Die drei Musketiere, Der Graf von Monte Christo, Königin Margot - drei historische Abenteuerromane, drei Welterfolge, darunter ein Name: Alexandre Dumas der Ältere. Seit er 2002 ins Pariser Panthéon aufgenommen wurde, der Ruhmeshalle Frankreichs, gilt er erstmals als Literat und nicht mehr nur als volkstümlicher Bestsellerautor. Seine Zeitgenossen dachten: Dieser melodramatische Zeilenschinder, dieser Vielfraß und Frauenheld kann kein seriöser Schriftsteller sein. "Dumas ist seinem Wesen nach unrein", erklärt der Dumas-Experte Claude Schopp im französischen Radio. "Ein Mischling. Überall, auch in der Literatur. Er hat die Kunstgattungen vermischt: zum Beispiel Theater und Roman. Offenbar gibt es eine Art ‚reine Literatur’, von der Dumas ausgeschlossen wurde."
Sohn eines farbigen Generals
Alexandre Dumas, geboren am 24. Juli 1802 in Villers-Cotterêts nordöstlich von Paris, hat eine besondere Familiengeschichte: Er ist der Sohn des ersten farbigen Generals der französischen Revolutionsarmee. Seine Großeltern sind ein nordfranzösischer Aristokrat und eine afrikanische Sklavin aus dem heutigen Haiti. Der imposante Vater führt ein romanreifes Heldenleben legt sich sogar mit Napoleon an, wofür er geächtet wird.
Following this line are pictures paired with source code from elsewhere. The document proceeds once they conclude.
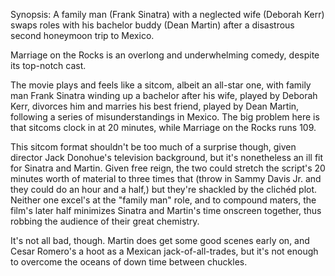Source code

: Synopsis: A family man (Frank Sinatra) with a neglected wife (Deborah Kerr) swaps roles with his bachelor buddy (Dean Martin) after a disastrous second honeymoon trip to Mexico.

Marriage on the Rocks is an overlong and underwhelming comedy, despite its top-notch cast.

The movie plays and feels like a sitcom, albeit an all-star one, with family man Frank  Sinatra winding up a bachelor after his wife, played by Deborah Kerr, divorces him and marries his best friend, played by Dean Martin, following a series of misunderstandings in Mexico. The big problem here is that sitcoms clock in at 20 minutes, while Marriage on the Rocks runs 109. 

This sitcom format shouldn't be too much of a surprise though, given director Jack Donohue's television background, but it's nonetheless an ill fit for Sinatra and Martin. Given free reign, the two could stretch the script's 20 minutes worth of material to three times that (throw in Sammy Davis Jr. and they could do an hour and a half,) but they're shackled by the clichéd plot. Neither one excel's at the "family man" role, and to compound maters, the film's later half minimizes Sinatra and Martin's time onscreen together, thus robbing the audience of their great chemistry.

It's not all bad, though. Martin does get some good scenes early on, and Cesar Romero's a hoot as a Mexican jack-of-all-trades, but it's not enough to overcome the oceans of down time between chuckles. 

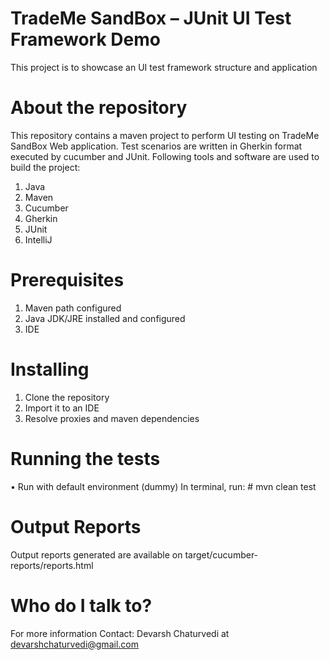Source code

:# TradeMe SandBox – JUnit UI Test Framework Demo
This project is to showcase an UI test framework structure and application

# About the repository
This repository contains a maven project to perform UI testing on TradeMe SandBox Web application. Test scenarios are written in Gherkin format executed by cucumber and JUnit. Following tools and software are used to build the project:
1.	Java
2.	Maven
3.	Cucumber
4.	Gherkin
5.	JUnit
6.	IntelliJ


# Prerequisites
1.	Maven path configured
2.	Java JDK/JRE installed and configured
3.	IDE

# Installing
1.	Clone the repository
2.	Import it to an IDE
3.	Resolve proxies and maven dependencies

# Running the tests
•	Run with default environment (dummy) In terminal, run: # mvn clean test

# Output Reports
Output reports generated are available on target/cucumber-reports/reports.html

# Who do I talk to?
For more information Contact: Devarsh Chaturvedi at devarshchaturvedi@gmail.com
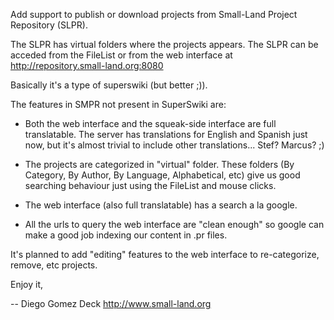 Add support to publish or download projects from Small-Land Project
Repository (SLPR).

The SLPR has virtual folders where the projects appears.  The SLPR can
be acceded from the FileList or from the web interface at
http://repository.small-land.org:8080

Basically it's a type of superswiki (but better ;)).

The features in SMPR not present in SuperSwiki are:

- Both the web interface and the squeak-side interface are full
translatable.   The server has translations for English and Spanish just
now, but it's almost trivial to include other translations... Stef?
Marcus? ;)

- The projects are categorized in "virtual" folder.  These folders (By
Category, By Author, By Language, Alphabetical, etc) give us good
searching behaviour just using the FileList and mouse clicks.

- The web interface (also full translatable) has a search a la google.

- All the urls to query the web interface are "clean enough" so google
can make a good job indexing our content in .pr files.


It's planned to add "editing" features to the web interface to
re-categorize, remove, etc projects.


Enjoy it,

-- 
Diego Gomez Deck
http://www.small-land.org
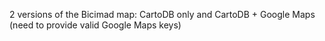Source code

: 2 versions of the Bicimad map: CartoDB only and CartoDB + Google Maps (need to provide valid Google Maps keys)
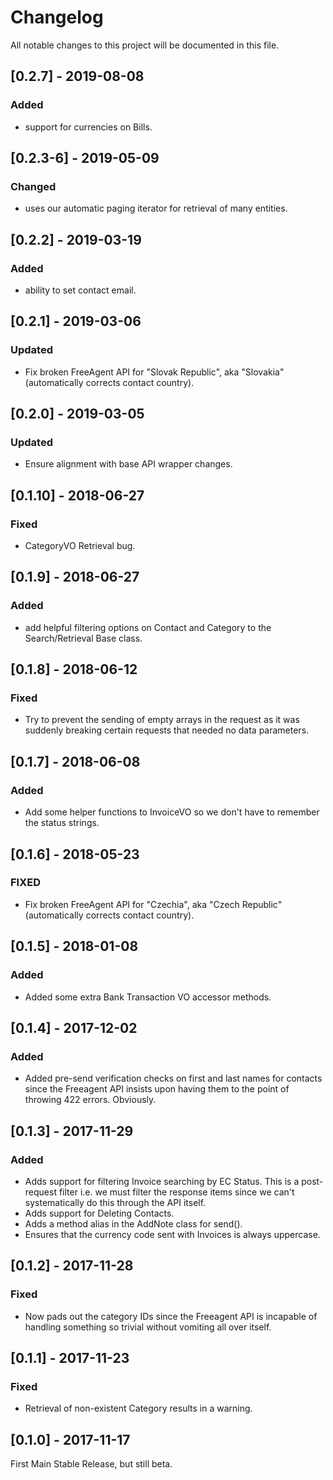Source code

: # Changelog
All notable changes to this project will be documented in this file.

## [0.2.7] - 2019-08-08
### Added
- support for currencies on Bills.

## [0.2.3-6] - 2019-05-09
### Changed
- uses our automatic paging iterator for retrieval of many entities.

## [0.2.2] - 2019-03-19
### Added
- ability to set contact email.

## [0.2.1] - 2019-03-06
### Updated
- Fix broken FreeAgent API for "Slovak Republic", aka "Slovakia" (automatically corrects contact country).

## [0.2.0] - 2019-03-05
### Updated
- Ensure alignment with base API wrapper changes.

## [0.1.10] - 2018-06-27
### Fixed
- CategoryVO Retrieval bug.

## [0.1.9] - 2018-06-27
### Added
- add helpful filtering options on Contact and Category to the Search/Retrieval Base class.

## [0.1.8] - 2018-06-12
### Fixed
- Try to prevent the sending of empty arrays in the request as it was suddenly breaking
certain requests that needed no data parameters.

## [0.1.7] - 2018-06-08
### Added
- Add some helper functions to InvoiceVO so we don't have to remember the status strings.

## [0.1.6] - 2018-05-23
### FIXED
- Fix broken FreeAgent API for "Czechia", aka "Czech Republic" (automatically corrects contact country).

## [0.1.5] - 2018-01-08
### Added
- Added some extra Bank Transaction VO accessor methods.

## [0.1.4] - 2017-12-02
### Added
- Added pre-send verification checks on first and last names for contacts since the Freeagent
API insists upon having them to the point of throwing 422 errors.  Obviously.

## [0.1.3] - 2017-11-29
### Added
- Adds support for filtering Invoice searching by EC Status. This is a post-request filter
i.e. we must filter the response items since we can't systematically do this through the
API itself.
- Adds support for Deleting Contacts.
- Adds a method alias in the AddNote class for send().
- Ensures that the currency code sent with Invoices is always uppercase.

## [0.1.2] - 2017-11-28
### Fixed
- Now pads out the category IDs since the Freeagent API is incapable of handling
something so trivial without vomiting all over itself.

## [0.1.1] - 2017-11-23
### Fixed
- Retrieval of non-existent Category results in a warning.

## [0.1.0] - 2017-11-17
First Main Stable Release, but still beta.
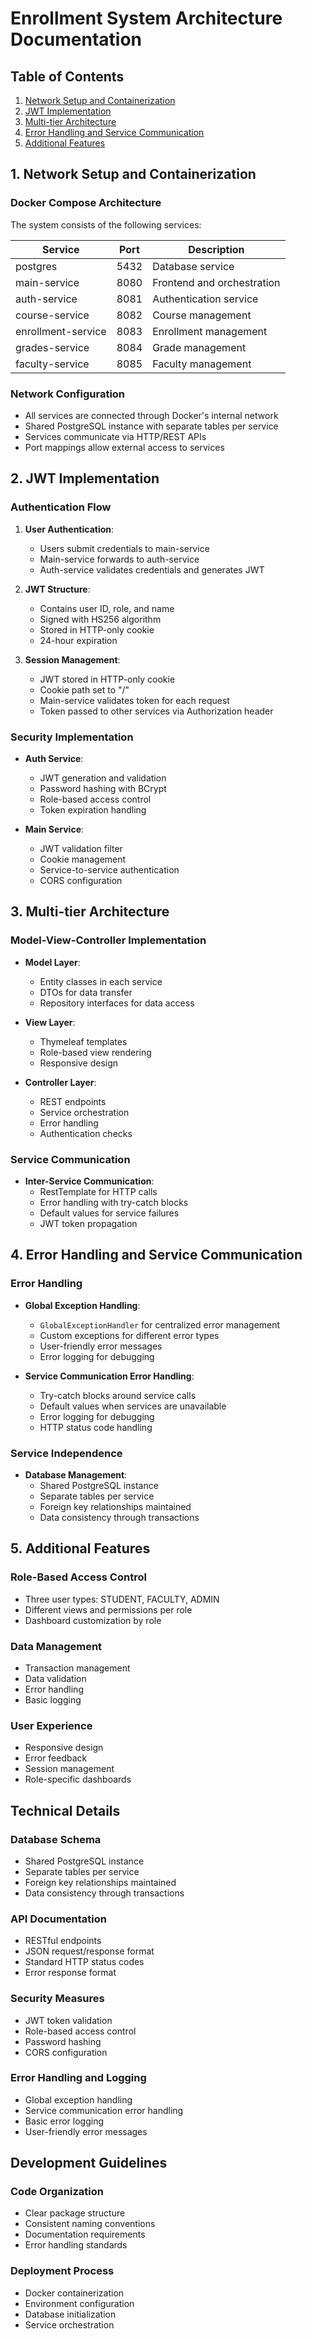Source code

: # Enrollment System Architecture Documentation

## Table of Contents
1. [Network Setup and Containerization](#1-network-setup-and-containerization)
2. [JWT Implementation](#2-jwt-implementation)
3. [Multi-tier Architecture](#3-multi-tier-architecture)
4. [Error Handling and Service Communication](#4-error-handling-and-service-communication)
5. [Additional Features](#5-additional-features)

## 1. Network Setup and Containerization

### Docker Compose Architecture
The system consists of the following services:

| Service | Port | Description |
|---------|------|-------------|
| postgres | 5432 | Database service |
| main-service | 8080 | Frontend and orchestration |
| auth-service | 8081 | Authentication service |
| course-service | 8082 | Course management |
| enrollment-service | 8083 | Enrollment management |
| grades-service | 8084 | Grade management |
| faculty-service | 8085 | Faculty management |

### Network Configuration
- All services are connected through Docker's internal network
- Shared PostgreSQL instance with separate tables per service
- Services communicate via HTTP/REST APIs
- Port mappings allow external access to services

## 2. JWT Implementation

### Authentication Flow
1. **User Authentication**:
   - Users submit credentials to main-service
   - Main-service forwards to auth-service
   - Auth-service validates credentials and generates JWT

2. **JWT Structure**:
   - Contains user ID, role, and name
   - Signed with HS256 algorithm
   - Stored in HTTP-only cookie
   - 24-hour expiration

3. **Session Management**:
   - JWT stored in HTTP-only cookie
   - Cookie path set to "/"
   - Main-service validates token for each request
   - Token passed to other services via Authorization header

### Security Implementation
- **Auth Service**:
  - JWT generation and validation
  - Password hashing with BCrypt
  - Role-based access control
  - Token expiration handling

- **Main Service**:
  - JWT validation filter
  - Cookie management
  - Service-to-service authentication
  - CORS configuration

## 3. Multi-tier Architecture

### Model-View-Controller Implementation
- **Model Layer**:
  - Entity classes in each service
  - DTOs for data transfer
  - Repository interfaces for data access

- **View Layer**:
  - Thymeleaf templates
  - Role-based view rendering
  - Responsive design

- **Controller Layer**:
  - REST endpoints
  - Service orchestration
  - Error handling
  - Authentication checks

### Service Communication
- **Inter-Service Communication**:
  - RestTemplate for HTTP calls
  - Error handling with try-catch blocks
  - Default values for service failures
  - JWT token propagation

## 4. Error Handling and Service Communication

### Error Handling
- **Global Exception Handling**:
  - `GlobalExceptionHandler` for centralized error management
  - Custom exceptions for different error types
  - User-friendly error messages
  - Error logging for debugging

- **Service Communication Error Handling**:
  - Try-catch blocks around service calls
  - Default values when services are unavailable
  - Error logging for debugging
  - HTTP status code handling

### Service Independence
- **Database Management**:
  - Shared PostgreSQL instance
  - Separate tables per service
  - Foreign key relationships maintained
  - Data consistency through transactions

## 5. Additional Features

### Role-Based Access Control
- Three user types: STUDENT, FACULTY, ADMIN
- Different views and permissions per role
- Dashboard customization by role

### Data Management
- Transaction management
- Data validation
- Error handling
- Basic logging

### User Experience
- Responsive design
- Error feedback
- Session management
- Role-specific dashboards

## Technical Details

### Database Schema
- Shared PostgreSQL instance
- Separate tables per service
- Foreign key relationships maintained
- Data consistency through transactions

### API Documentation
- RESTful endpoints
- JSON request/response format
- Standard HTTP status codes
- Error response format

### Security Measures
- JWT token validation
- Role-based access control
- Password hashing
- CORS configuration

### Error Handling and Logging
- Global exception handling
- Service communication error handling
- Basic error logging
- User-friendly error messages

## Development Guidelines

### Code Organization
- Clear package structure
- Consistent naming conventions
- Documentation requirements
- Error handling standards

### Deployment Process
- Docker containerization
- Environment configuration
- Database initialization
- Service orchestration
Der Biograf Daniel Zimmermann berichtet von einer Begebenheit in Dumas' Leben: "Eines Tages erging sich in Gesellschaft irgendein Salonlöwe in rassistischen Bemerkungen über Schwarze. Immer lauter und provozierender. Dumas blieb ungerührt und tat, als ob er nichts höre. Schließlich sprach ihn der Mann direkt an: ‚Herr Dumas, Sie kennen sich mit Negern doch bestens aus!’ – ‚Sehr wohl, mein Herr: mein Vater war Mulatte, mein Großvater Neger, mein Urgroßvater Affe. Sehen Sie: meine Familie fängt da an, wo Ihre aufhört’!"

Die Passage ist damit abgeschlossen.